Section 4.         Representations and Warranties. The Originator, the Seller and the Collection Agent represent and warrant as follows:

 

(a)            The execution, delivery and performance by the Originator, the Collection Agent and the Seller of this Agreement (i) are within its corporate or limited liability company powers, as applicable, (ii) have been duly authorized by all necessary corporate or limited liability company action, as applicable, and (iii) do not contravene (1) its charter, by-laws or limited liability company agreement, as applicable, (2) any law, rule or regulation applicable to it or (3) any contractual restriction binding on it or its property, in each case under clauses (2) or (3) where such contravention would reasonably be expected to have a material adverse effect on the collectability of any Pool Receivable, on the Originator, on the Seller or on the performance by the Collection Agent of its obligations under the Contribution Agreement or the Purchase Agreement.

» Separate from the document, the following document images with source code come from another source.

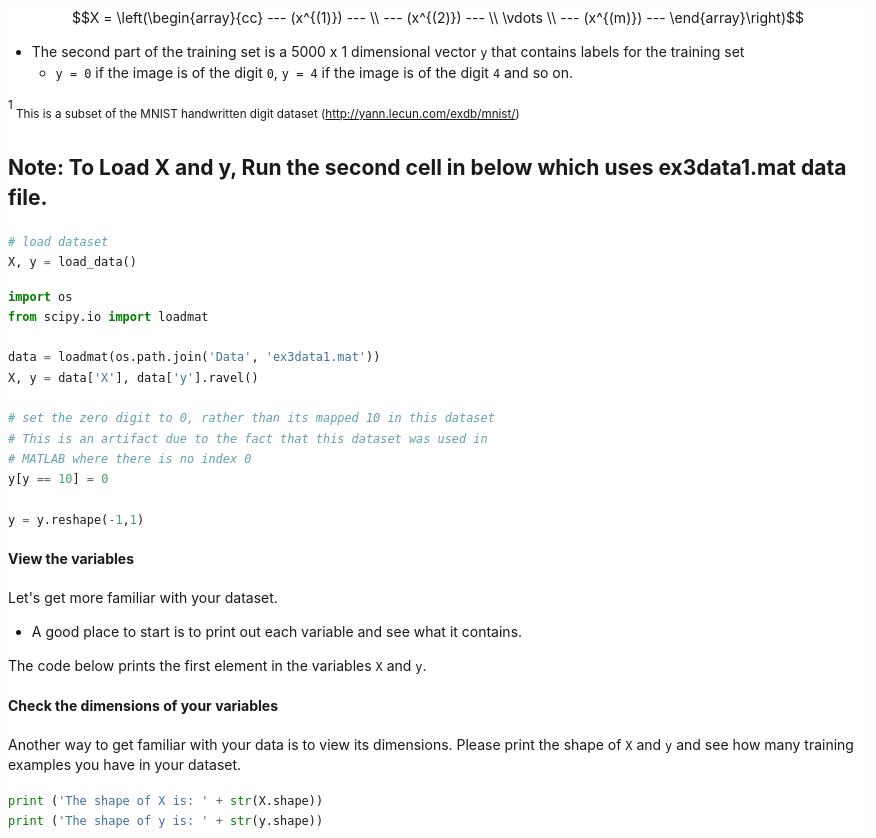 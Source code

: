 $$X = 
\left(\begin{array}{cc} 
--- (x^{(1)}) --- \\
--- (x^{(2)}) --- \\
\vdots \\ 
--- (x^{(m)}) --- 
\end{array}\right)$$ 

- The second part of the training set is a 5000 x 1 dimensional vector `y` that contains labels for the training set
    - `y = 0` if the image is of the digit `0`, `y = 4` if the image is of the digit `4` and so on.

$^1$<sub> This is a subset of the MNIST handwritten digit dataset (http://yann.lecun.com/exdb/mnist/)</sub>

## Note: To Load X and y, Run the second cell in below which uses ex3data1.mat data file.


```python
# load dataset
X, y = load_data()
```


```python
import os
from scipy.io import loadmat

data = loadmat(os.path.join('Data', 'ex3data1.mat'))
X, y = data['X'], data['y'].ravel()

# set the zero digit to 0, rather than its mapped 10 in this dataset
# This is an artifact due to the fact that this dataset was used in 
# MATLAB where there is no index 0
y[y == 10] = 0

y = y.reshape(-1,1)
```

#### View the variables
Let's get more familiar with your dataset.  
- A good place to start is to print out each variable and see what it contains.

The code below prints the first element in the variables `X` and `y`.  


#### Check the dimensions of your variables

Another way to get familiar with your data is to view its dimensions. Please print the shape of `X` and `y` and see how many training examples you have in your dataset.


```python
print ('The shape of X is: ' + str(X.shape))
print ('The shape of y is: ' + str(y.shape))
```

This Agreement has been duly executed and delivered by the Originator, the Seller and the Collection Agent.

 

(b)            No authorization or approval or other action by, and no notice to or filing with, any governmental authority or regulatory body is required for the due execution, delivery and performance by the Originator, the Seller or the Collection Agent of this Agreement or any other document to be delivered by the Originator, the Seller or the Collection Agent hereunder other than those already obtained; provided that the right of any assignee of a Receivable the obligor of which is a Government Obligor to enforce such Receivable directly against such obligor may be restricted by the Federal Assignment of Claims Act or any similar applicable law to the extent the Originator or the Seller shall not have complied with the applicable provisions of any such law in connection with the assignment or subsequent reassignment of any such Receivable.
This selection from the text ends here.